Added a column for referenda and got the dates from here:

http://www.quebecpolitique.com/elections-et-referendums/circonscriptions/elections-dans-pontiac/#2008

Adding topics

I adapted this

https://programminghistorian.org/lessons/basic-text-processing-in-r#fn:4

The reference to the word frequency file no longer was there for this code:

wf <- read_csv(sprintf("%s/%s", base_url, "word_frequency.csv"))

However, I used a word list of 1000 words from here

http://norvig.com/ngrams/

See :

https://xkcd.com/simplewriter/words.js

With the idea of getting a list of words from each edition that are not common words.

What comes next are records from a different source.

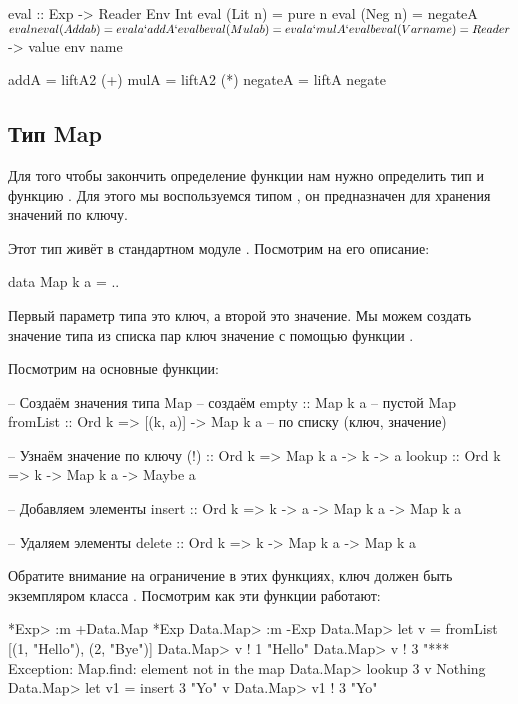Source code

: \begin{code}
eval :: Exp -> Reader Env Int
eval (Lit n)    = pure n
eval (Neg n)    = negateA $ eval n
eval (Add a b)  = eval a `addA` eval b
eval (Mul a b)  = eval a `mulA` eval b
eval (Var name) = Reader $ \env -> value env name    
   
addA      = liftA2 (+)
mulA      = liftA2 (*)  
negateA   = liftA negate  
\end{code}

\subsection{Тип Map}

Для того чтобы закончить определение функции 
нам нужно определить тип  и функцию .
Для этого мы воспользуемся типом , он предназначен
для хранения значений по ключу. 

Этот тип живёт в стандартном модуле . 
Посмотрим на его описание:

\begin{code}
data Map k a = ..
\end{code}

Первый параметр типа  это ключ, а второй это значение.
Мы можем создать значение типа  из списка пар
ключ значение с помощью функции .

Посмотрим на основные функции:

\begin{code}
-- Создаём значения типа Map                    -- создаём  
empty :: Map k a                                -- пустой Map
fromList :: Ord k => [(k, a)] -> Map k a        -- по списку (ключ, значение)

-- Узнаём значение по ключу
(!)     :: Ord k => Map k a -> k -> a           
lookup  :: Ord k => k -> Map k a -> Maybe a

-- Добавляем элементы
insert :: Ord k => k -> a -> Map k a -> Map k a

-- Удаляем элементы
delete :: Ord k => k -> Map k a -> Map k a
\end{code}

Обратите внимание на ограничение  в этих функциях,
ключ должен быть экземпляром класса .
Посмотрим как эти функции работают:

\begin{code}
*Exp> :m +Data.Map
*Exp Data.Map> :m -Exp
Data.Map> let v = fromList [(1, "Hello"), (2, "Bye")]
Data.Map> v ! 1
"Hello"
Data.Map> v ! 3
"*** Exception: Map.find: element not in the map
Data.Map> lookup 3 v
Nothing
Data.Map> let v1 = insert 3 "Yo" v
Data.Map> v1 ! 3
"Yo"
\end{code}

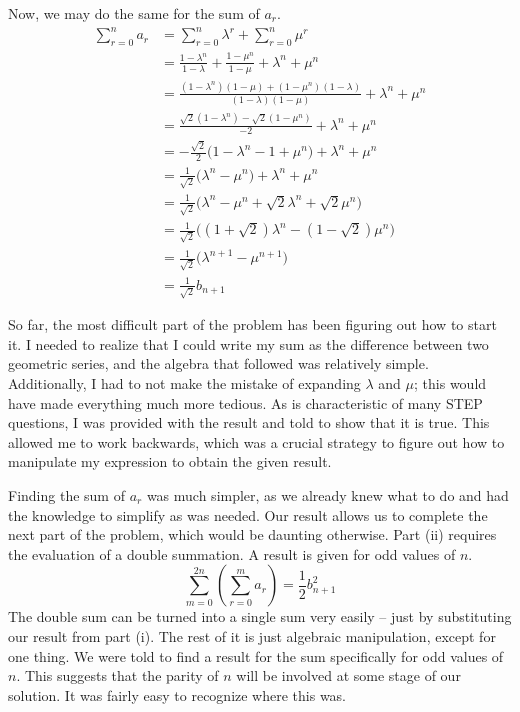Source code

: \documentclass[12pt]{article}
\begin{document}
Now, we may do the same for the sum of $a_r$.
\begin{align*}
    \sum_{r=0}^{n} a_r & = \sum_{r=0}^{n} \lambda^r + \sum_{r=0}^{n} \mu^r                                                \\
                       & = \frac{1-\lambda^n}{1-\lambda} + \frac{1-\mu^n}{1-\mu} + \lambda^n + \mu^n                      \\
                       & = \frac{(1-\lambda^n)(1-\mu) + (1-\mu^n)(1-\lambda)}{(1-\lambda)(1-\mu)} + \lambda^n + \mu^n     \\
                       & = \frac{\sqrt{2}(1-\lambda^n) - \sqrt{2}(1-\mu^n)}{-2} + \lambda^n + \mu^n                       \\
                       & = -\frac{\sqrt{2}}{2}\bigg(1-\lambda^n - 1 + \mu^n\bigg) + \lambda^n + \mu^n                     \\
                       & = \frac{1}{\sqrt{2}}\bigg(\lambda^n - \mu^n\bigg) + \lambda^n + \mu^n                            \\
                       & = \frac{1}{\sqrt{2}}\bigg(\lambda^n - \mu^n + \sqrt{2}\lambda^n + \sqrt{2}\mu^n \bigg)           \\
                       & = \frac{1}{\sqrt{2}}\bigg(\left(1+\sqrt{2}\right)\lambda^n - \left(1-\sqrt{2}\right)\mu^n \bigg) \\
                       & = \frac{1}{\sqrt{2}}\bigg(\lambda^{n+1} - \mu^{n+1} \bigg)                                       \\
                       & = \frac{1}{\sqrt{2}}b_{n+1}
\end{align*}

So far, the most difficult part of the problem has been figuring out how to start it.
I needed to realize that I could write my sum as the difference between two geometric series, and the algebra that followed was relatively simple.
Additionally, I had to not make the mistake of expanding $\lambda$ and $\mu$; this would have made everything much more tedious.
As is characteristic of many STEP questions, I was provided with the result and told to show that it is true.
This allowed me to work backwards, which was a crucial strategy to figure out how to manipulate my expression to obtain the given result.

Finding the sum of $a_r$ was much simpler, as we already knew what to do and had the knowledge to simplify as was needed.
Our result allows us to complete the next part of the problem, which would be daunting otherwise.
Part (ii) requires the evaluation of a double summation.
A result is given for odd values of $n$.
\begin{equation}
    \sum_{m=0}^{2n} \left(\sum_{r=0}^{m} a_r\right) = \frac{1}{2} b^2_{n+1}
\end{equation}
The double sum can be turned into a single sum very easily -- just by substituting our result from part (i).
The rest of it is just algebraic manipulation, except for one thing.
We were told to find a result for the sum specifically for odd values of $n$.
This suggests that the parity of $n$ will be involved at some stage of our solution.
It was fairly easy to recognize where this was.
\end{document}
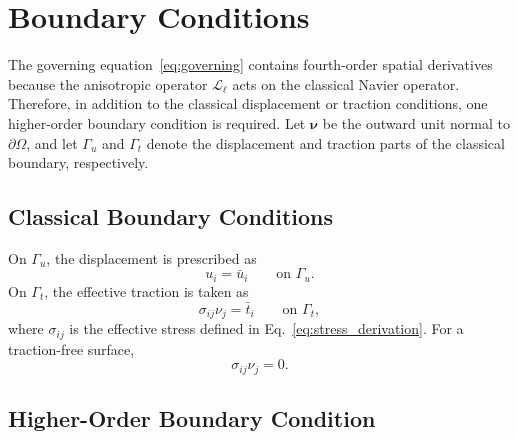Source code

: \documentclass[final,3p,times,fleqn]{elsarticle}
\begin{document}
\section{Boundary Conditions}
\label{sec:boundary_conditions}

The governing equation~\eqref{eq:governing} contains fourth-order
spatial derivatives because the anisotropic operator
$\mathcal{L}_{\ell}$ acts on the classical Navier operator. Therefore,
in addition to the classical displacement or traction conditions, one
higher-order boundary condition is required. Let $\boldsymbol{\nu}$ be
the outward unit normal to $\partial\Omega$, and let
$\Gamma_u$ and $\Gamma_t$ denote the displacement and traction parts of
the classical boundary, respectively.

\subsection{Classical Boundary Conditions}

On $\Gamma_u$, the displacement is prescribed as
\begin{equation}\label{eq:essential_BC}
u_i=\bar{u}_i
\qquad
\text{on } \Gamma_u .
\end{equation}
On $\Gamma_t$, the effective traction is taken as
\begin{equation}\label{eq:traction_BC}
\sigma_{ij}\nu_j=\bar{t}_i
\qquad
\text{on } \Gamma_t ,
\end{equation}
where $\sigma_{ij}$ is the effective stress defined in
Eq.~\eqref{eq:stress_derivation}. For a traction-free surface,
\begin{equation}\label{eq:free_traction}
\sigma_{ij}\nu_j=0 .
\end{equation}

\subsection{Higher-Order Boundary Condition}
\end{document}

Many of the top words that are not common words are word fragments from bad OCR so I set an arbitrary limit of greater than 4 characters to look for meaningful topics that were in an edition

Performed Topic Modelling in R using Mallet

https://github.com/jeffblackadar/hist3814o-final/blob/master/equity_mallet_topic_modeller.R

Found that my stopwords list was not working (the list needs one word per line)

Got stopwords from here

http://taporware.ualberta.ca/~taporware/cgi-bin/prototype/glasgowstoplist.txt

And put it into the working directory

Added these words

tho les des p.m a.m pour hie lew

Errors when processing

when the executed:

 km <- kmeans(topic_df_dist, n.topics)  

I got

 Error in sample.int(m, k) :
 cannot take a sample larger than the population when 'replace = FALSE   

I saw that a few other people have this error on the internet and suspected it was how the "sweep" does the sample. I wanted to see if it's fixable. Dr. Graham helped out in our couse slack and this prompted me to try some different datasets. I re-ran the analysis with just municipal election results and got an error, but when I ran all the files 1970-1980 I got no error and it graphed. It works.